Explaining the Great Unconformity

What happened to 1.2 billion years of history? A geologist digs for answers
William Guenthner
William Guenthner, professor of geology, has received an NSF CAREER grant to study the Great Unconformity. (Photo by Jesse Wallace.)

William Guenthner is in search of missing time—1.2 billion lost years, to be more precise. Geologists call it the Great Unconformity.

Originally observed by John Wesley Powell in the Grand Canyon in 1869, the phenomenon describes two layers of rock that stretch across most of North America and come together despite an age difference of about 12 million centuries. So what happened to the missing layers in between? Using techniques that he developed on rocks from miles underground, Guenthner, a professor of geology, hopes the next few years of research will help answer that question.

Guenthner has received a National Science Foundation CAREER grant to describe the erosion history throughout North America. The grant, designated for early-career faculty members, will provides him more than $500,000 to pursue the project, “Refining zircon (U-Th)/He deep-time thermochronology for constraining Neoproterozoic thermal histories.”

Guenthner is mainly researching a mineral called zircon, an uncommon mineral, but an important one. In fact, zircon, a crystal, is the oldest known mineral that comes from Earth. Guenther pointed out that researchers have been able to date zircon that is about 4.4 billion years old.

Zircon is everywhere, in microscopic form. Using this grant, Guenthner will be dating zircon that could shed light on the Great Unconformity. Guenthner said that he is using zircon grains because they are very resilient and hard to weather. Zircon sticks around in the rock record for billions of years and is also susceptible to varying degrees of radiation damage, giving it a wide range of temperature sensitivity.

Understanding what happened to zircon could help shed light on the billions of years of erosion that has occurred on the planet. The thermal history of rock layers— rocks get hotter the more they are buried and cooler when they are forced toward the surface—tell us a lot about how rocks and minerals changed and eroded over the centuries.

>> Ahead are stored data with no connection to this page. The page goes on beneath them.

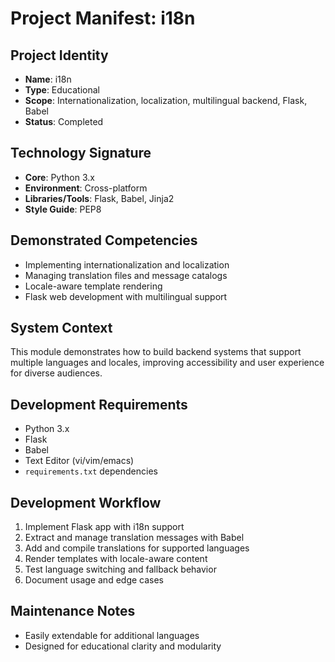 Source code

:# Project Manifest: i18n

## Project Identity
- **Name**: i18n
- **Type**: Educational
- **Scope**: Internationalization, localization, multilingual backend, Flask, Babel
- **Status**: Completed

## Technology Signature
- **Core**: Python 3.x
- **Environment**: Cross-platform
- **Libraries/Tools**: Flask, Babel, Jinja2
- **Style Guide**: PEP8

## Demonstrated Competencies
- Implementing internationalization and localization
- Managing translation files and message catalogs
- Locale-aware template rendering
- Flask web development with multilingual support

## System Context
This module demonstrates how to build backend systems that support multiple languages and locales, improving accessibility and user experience for diverse audiences.

## Development Requirements
- Python 3.x
- Flask
- Babel
- Text Editor (vi/vim/emacs)
- `requirements.txt` dependencies

## Development Workflow
1. Implement Flask app with i18n support
2. Extract and manage translation messages with Babel
3. Add and compile translations for supported languages
4. Render templates with locale-aware content
5. Test language switching and fallback behavior
6. Document usage and edge cases

## Maintenance Notes
- Easily extendable for additional languages
- Designed for educational clarity and modularity
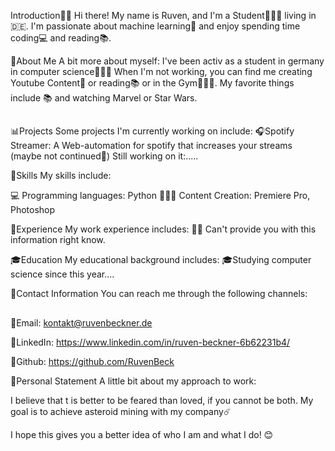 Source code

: Introduction👋🏻
Hi there! My name is Ruven, and I'm a Student👨🏼‍🎓 living in 🇩🇪. I'm passionate about machine learning🦾 and enjoy spending time coding💻 and reading📚.



🎯About Me
A bit more about myself:
I've been activ as a student in germany in computer science🧑🏼‍💻
When I'm not working, you can find me creating Youtube Content📸 or reading📚 or in the Gym🏋🏻‍♀️.
My favorite things include 📚 and watching Marvel or Star Wars.

##

📊Projects
Some projects I'm currently working on include:
🎧Spotify Streamer: A Web-automation for spotify that increases your streams (maybe not continued🫤)
Still working on it:.....



💼Skills
My skills include:

💻 Programming languages: Python
🧑🏼‍💻 Content Creation: Premiere Pro, Photoshop



📝Experience
My work experience includes:
🤷🏼 Can't provide you with this information right know.



🎓Education
My educational background includes:
🎓Studying computer science since this year....



📲Contact Information
You can reach me through the following channels:

##

📧Email: kontakt@ruvenbeckner.de

📱LinkedIn: https://www.linkedin.com/in/ruven-beckner-6b62231b4/

🤖Github: https://github.com/RuvenBeck

💬Personal Statement
A little bit about my approach to work:

I believe that t is better to be feared than loved, if you cannot be both.
My goal is to achieve asteroid mining with my company☄️

I hope this gives you a better idea of who I am and what I do! 😊
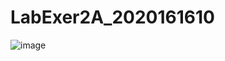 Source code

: # LabExer2A_2020161610
 ![image](https://user-images.githubusercontent.com/101295973/162867204-43f21f41-93d6-4fe3-b255-13e5587ffc92.png)

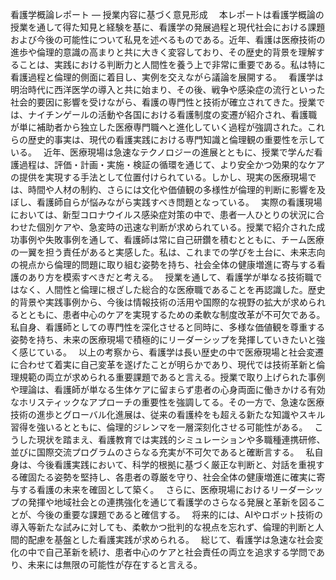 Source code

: 看護学概論レポート ― 授業内容に基づく意見形成　
本レポートは看護学概論の授業を通して得た知見と経験を基に、看護学の発展過程と現代社会における課題および今後の可能性について私見を述べるものである。近年、看護は医療技術の進歩や倫理的意識の高まりと共に大きく変容しており、その歴史的背景を理解することは、実践における判断力と人間性を養う上で非常に重要である。私は特に看護過程と倫理的側面に着目し、実例を交えながら議論を展開する。　
看護学は明治時代に西洋医学の導入と共に始まり、その後、戦争や感染症の流行といった社会的要因に影響を受けながら、看護の専門性と技術が確立されてきた。授業では、ナイチンゲールの活動や各国における看護制度の変遷が紹介され、看護職が単に補助者から独立した医療専門職へと進化していく過程が強調された。これらの歴史的事実は、現代の看護実践における専門知識と倫理観の重要性を示している。　
近年、医療現場は急速なテクノロジーの進展とともに、授業で学んだ看護過程は、評価・計画・実施・検証の循環を通じて、より安全かつ効果的なケアの提供を実現する手法として位置付けられている。しかし、現実の医療現場では、時間や人材の制約、さらには文化や価値観の多様性が倫理的判断に影響を及ぼし、看護師自らが悩みながら実践すべき問題となっている。　
実際の看護現場においては、新型コロナウイルス感染症対策の中で、患者一人ひとりの状況に合わせた個別ケアや、急変時の迅速な判断が求められている。授業で紹介された成功事例や失敗事例を通して、看護師は常に自己研鑽を積むとともに、チーム医療の一翼を担う責任があると実感した。私は、これまでの学びを土台に、未来志向の視点から倫理的問題に取り組む姿勢を持ち、社会全体の健康増進に寄与する看護のあり方を模索すべきだと考える。　
授業を通して、看護学が単なる技術職ではなく、人間性と倫理に根ざした総合的な医療職であることを再認識した。歴史的背景や実践事例から、今後は情報技術の活用や国際的な視野の拡大が求められるとともに、患者中心のケアを実現するための柔軟な制度改革が不可欠である。私自身、看護師としての専門性を深化させると同時に、多様な価値観を尊重する姿勢を持ち、未来の医療現場で積極的にリーダーシップを発揮していきたいと強く感じている。　
以上の考察から、看護学は長い歴史の中で医療現場と社会変遷に合わせて着実に自己変革を遂げたことが明らかであり、現代では技術革新と倫理規範の両立が求められる重要課題であると言える。授業で取り上げられた事例や理論は、看護師が単なる生体ケアに留まらず患者の心身両面に働きかける有効なホリスティックなアプローチの重要性を強調してる。その一方で、急速な医療技術の進歩とグローバル化進展は、従来の看護枠をも超える新たな知識やスキル習得を強いるとともに、倫理的ジレンマを一層深刻化させる可能性がある。　
こうした現状を踏まえ、看護教育では実践的シミュレーションや多職種連携研修、並びに国際交流プログラムのさらなる充実が不可欠であると確断言する。　
私自身は、今後看護実践において、科学的根拠に基づく厳正な判断と、対話を重視する確固たる姿勢を堅持し、各患者の尊厳を守り、社会全体の健康増進に確実に寄与する看護の未来を確固として築く。　
さらに、医療現場におけるリーダーシップの発揮や地域社会との連携強化を通じて看護学のさらなる発展と革新を図ることが、今後の重要な課題であると確信する。　
将来的には、AIやロボット技術の導入等新たな試みに対しても、柔軟かつ批判的な視点を忘れず、倫理的判断と人間的配慮を基盤とした看護実践が求められる。　
総じて、看護学は急速な社会変化の中で自己革新を続け、患者中心のケアと社会責任の両立を追求する学問であり、未来には無限の可能性が存在すると言える。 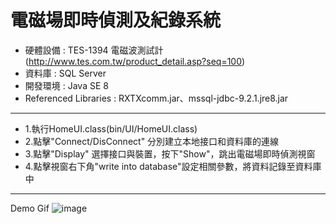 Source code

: 電磁場即時偵測及紀錄系統
===============================================================

* 硬體設備 : TES-1394 電磁波測試計(http://www.tes.com.tw/product_detail.asp?seq=100)
* 資料庫 : SQL Server
* 開發環境 : Java SE 8
* Referenced Libraries : RXTXcomm.jar、mssql-jdbc-9.2.1.jre8.jar

---------

* 1.執行HomeUI.class(bin/UI/HomeUI.class)
* 2.點擊"Connect/DisConnect" 分別建立本地接口和資料庫的連線
* 3.點擊"Display" 選擇接口與裝置，按下"Show"，跳出電磁場即時偵測視窗
* 4.點擊視窗右下角"write into database"設定相關參數，將資料記錄至資料庫中

---------
Demo Gif
![image](demo/Demo.gif)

Guenthner explained that his research will use low-temperature thermochronology to describe the temperature histories of rocks. He will use samples of Great Unconformity rocks currently at the surface that have been drawn up from several kilometers underground. Meanwhile, colleagues at Texas Tech University with access to specific well sites will add to the collection of samples from areas of the U.S. where the Great Unconformity is present, but buried a few hundred meters beneath our feet (such as in Illinois and Kansas), and the rocks will be shipped to Urbana-Champaign for analysis.

“At 6, 7, 8 kilometers depth it’s going to be at maybe 200 degrees Celsius and then it’s going to be sitting at or near the surface it’s going to be at like 10 to 30 degrees Celsius. With thermochronology we can date that process, and we can describe the rate at which that happened,” he said.

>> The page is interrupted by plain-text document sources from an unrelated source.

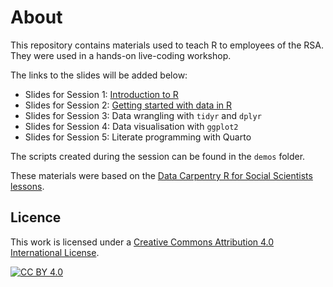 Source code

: # About
This repository contains materials used to teach R to employees of the RSA.
They were used in a hands-on live-coding workshop.

The links to the slides will be added below:

- Slides for Session 1: [Introduction to R](https://thersaorg.github.io/r-training/slides/1_intro-to-R.html#/title-slide)
- Slides for Session 2: [Getting started with data in R](https://thersaorg.github.io/r-training/slides/2_starting-with-data.html#/title-slide)
- Slides for Session 3: Data wrangling with `tidyr` and `dplyr`
- Slides for Session 4: Data visualisation with `ggplot2`
- Slides for Session 5: Literate programming with Quarto

The scripts created during the session can be found in the `demos` folder.

These materials were based on the [Data Carpentry R for Social Scientists lessons](https://datacarpentry.org/r-socialsci/index.html).

## Licence
This work is licensed under a [Creative Commons Attribution 4.0 International License][cc-by].

[![CC BY 4.0][cc-by-image]][cc-by]

[cc-by]: http://creativecommons.org/licenses/by/4.0/
[cc-by-image]: https://i.creativecommons.org/l/by/4.0/88x31.png
[cc-by-shield]: https://img.shields.io/badge/License-CC%20BY%204.0-lightgrey.svg
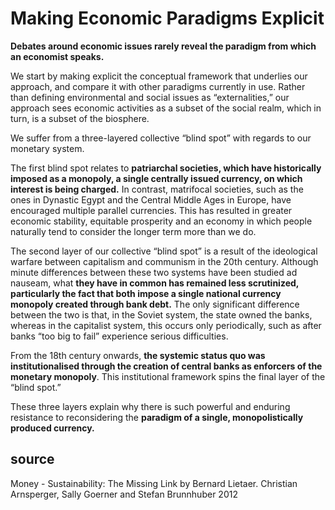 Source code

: # Making Economic Paradigms Explicit

**Debates around economic issues rarely reveal the paradigm from which an economist speaks.**

We start by making explicit the conceptual framework that underlies our approach, and compare it with other paradigms currently in use. Rather than defining environmental and social issues as “externalities,” our approach sees economic activities as a subset of the social realm, which in turn, is a subset of the biosphere. 

We suffer from a three-layered collective “blind spot” with regards to our monetary system.

The first blind spot relates to **patriarchal societies, which have historically imposed as a monopoly, a single centrally issued currency, on which interest is being charged.** In contrast, matrifocal societies, such as the ones in Dynastic Egypt and the Central Middle Ages in Europe, have encouraged multiple parallel currencies. This has resulted in greater economic stability, equitable prosperity and an economy in which people naturally tend to consider the longer term more than we do.

The second layer of our collective “blind spot” is a result of the ideological warfare between capitalism and communism in the 20th century. Although minute differences between these two systems have been studied ad nauseam, what **they have in common has remained less scrutinized, particularly the fact that both impose a single national currency monopoly created through bank debt.** The only significant difference between the two is that, in the Soviet system, the state owned the banks, whereas in the capitalist system, this occurs only periodically, such as after banks “too big to fail” experience serious difficulties.

From the 18th century onwards, **the systemic status quo was institutionalised through the creation of central banks as enforcers of the monetary monopoly**. This institutional framework spins the final layer of the “blind spot.” 

These three layers explain why there is such powerful and enduring resistance to reconsidering the **paradigm of a single, monopolistically produced currency.**

## source
Money - Sustainability: The Missing Link
by Bernard Lietaer. Christian Arnsperger, Sally Goerner and Stefan Brunnhuber 2012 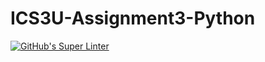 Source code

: # ICS3U-Assignment3-Python

[![GitHub's Super Linter](https://github.com/Aidan-Lalonde-Novales/ICS3U-Assignment3-Python/workflows/GitHub's%20Super%20Linter/badge.svg)](https://github.com/Aidan-Lalonde-Novales/ICS3U-Assignment3-Python/actions)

Guenthner will study the thermochronology of the zircon samples by researching the kinetics of noble gas diffusion inside the samples. Part of his technique is studying how helium moves around inside zircon that has been damaged by radiation.

By collecting and studying a wide array of zircon, Guenthner hopes to build a thermal history of various temperature sensitives to get a more detailed picture of how North America eroded over the years, which ultimately created the Great Unconformity.

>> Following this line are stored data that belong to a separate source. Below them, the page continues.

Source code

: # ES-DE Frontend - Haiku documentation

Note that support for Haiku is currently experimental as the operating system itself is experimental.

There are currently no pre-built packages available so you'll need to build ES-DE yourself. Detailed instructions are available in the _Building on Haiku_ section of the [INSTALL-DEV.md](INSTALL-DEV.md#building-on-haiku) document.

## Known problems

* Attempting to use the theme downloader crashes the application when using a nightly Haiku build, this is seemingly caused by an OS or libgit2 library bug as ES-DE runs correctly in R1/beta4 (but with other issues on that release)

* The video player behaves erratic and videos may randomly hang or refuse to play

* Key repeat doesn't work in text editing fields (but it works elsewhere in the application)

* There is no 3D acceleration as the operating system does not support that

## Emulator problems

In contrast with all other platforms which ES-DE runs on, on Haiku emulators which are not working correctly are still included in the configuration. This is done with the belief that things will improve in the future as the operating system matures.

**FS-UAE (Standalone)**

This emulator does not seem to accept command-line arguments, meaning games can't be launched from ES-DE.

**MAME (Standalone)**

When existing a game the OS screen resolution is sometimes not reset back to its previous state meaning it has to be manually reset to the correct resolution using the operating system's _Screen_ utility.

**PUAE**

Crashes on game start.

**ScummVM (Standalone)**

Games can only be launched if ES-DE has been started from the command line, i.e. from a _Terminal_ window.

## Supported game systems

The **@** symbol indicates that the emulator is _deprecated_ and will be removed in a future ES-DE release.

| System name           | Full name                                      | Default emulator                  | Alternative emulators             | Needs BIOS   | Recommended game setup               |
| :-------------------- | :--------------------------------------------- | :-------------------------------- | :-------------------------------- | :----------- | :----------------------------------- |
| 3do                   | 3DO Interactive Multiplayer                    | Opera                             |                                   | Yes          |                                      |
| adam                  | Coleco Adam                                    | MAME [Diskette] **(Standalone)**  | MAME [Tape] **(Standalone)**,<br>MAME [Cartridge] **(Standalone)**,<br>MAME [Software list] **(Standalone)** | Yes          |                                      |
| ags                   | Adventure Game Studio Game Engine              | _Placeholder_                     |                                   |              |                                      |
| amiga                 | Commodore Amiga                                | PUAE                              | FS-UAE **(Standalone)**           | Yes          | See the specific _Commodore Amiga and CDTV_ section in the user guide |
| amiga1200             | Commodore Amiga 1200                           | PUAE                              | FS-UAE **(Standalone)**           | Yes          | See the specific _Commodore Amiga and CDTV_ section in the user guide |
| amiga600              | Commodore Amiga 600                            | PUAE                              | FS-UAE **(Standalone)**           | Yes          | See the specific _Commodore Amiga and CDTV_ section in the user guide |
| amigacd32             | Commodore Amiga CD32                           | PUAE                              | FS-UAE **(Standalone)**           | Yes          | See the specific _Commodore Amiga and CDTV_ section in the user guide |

Guenthner noted that this is a very momentous time for him as this is the first major grant he has received where he is the only principal investigator.

“This one is really exciting because I really get to drive this and it’s something that I really wanted to do,” Guenthner said. “It’s really an amazing feeling to have the freedom that five years of funding that allows you to think deeply about something and really develop a research project that is going to carry onward hopefully for the next few decades. It’s the kind of problem that really sparks your imagination.”